Given records:
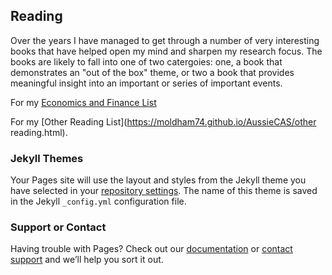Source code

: ## Reading

Over the years I have managed to get through a number of very interesting books that have helped open my mind and sharpen my research focus. The books are likely to fall into one of two catergoies: one, a book that demonstrates an "out of the box" theme, or two a book that provides meaningful insight into an important or series of important events. 

 
For my [Economics and Finance List](https://moldham74.github.io/AussieCAS/eandfreading.html)

For my  [Other Reading List](https://moldham74.github.io/AussieCAS/other reading.html).

### Jekyll Themes

Your Pages site will use the layout and styles from the Jekyll theme you have selected in your [repository settings](https://github.com/moldham74/AussieABM/settings). The name of this theme is saved in the Jekyll `_config.yml` configuration file.

### Support or Contact

Having trouble with Pages? Check out our [documentation](https://help.github.com/categories/github-pages-basics/) or [contact support](https://github.com/contact) and we’ll help you sort it out.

Task statement:
Word for word, restate the lines above from the line containing "[Other Reading List](https://moldham74.github.io/AussieCAS/other" through the line containing "### Support or Contact", with both included and nothing else.

Response below:
For my  [Other Reading List](https://moldham74.github.io/AussieCAS/other reading.html).

### Jekyll Themes

Your Pages site will use the layout and styles from the Jekyll theme you have selected in your [repository settings](https://github.com/moldham74/AussieABM/settings). The name of this theme is saved in the Jekyll `_config.yml` configuration file.

### Support or Contact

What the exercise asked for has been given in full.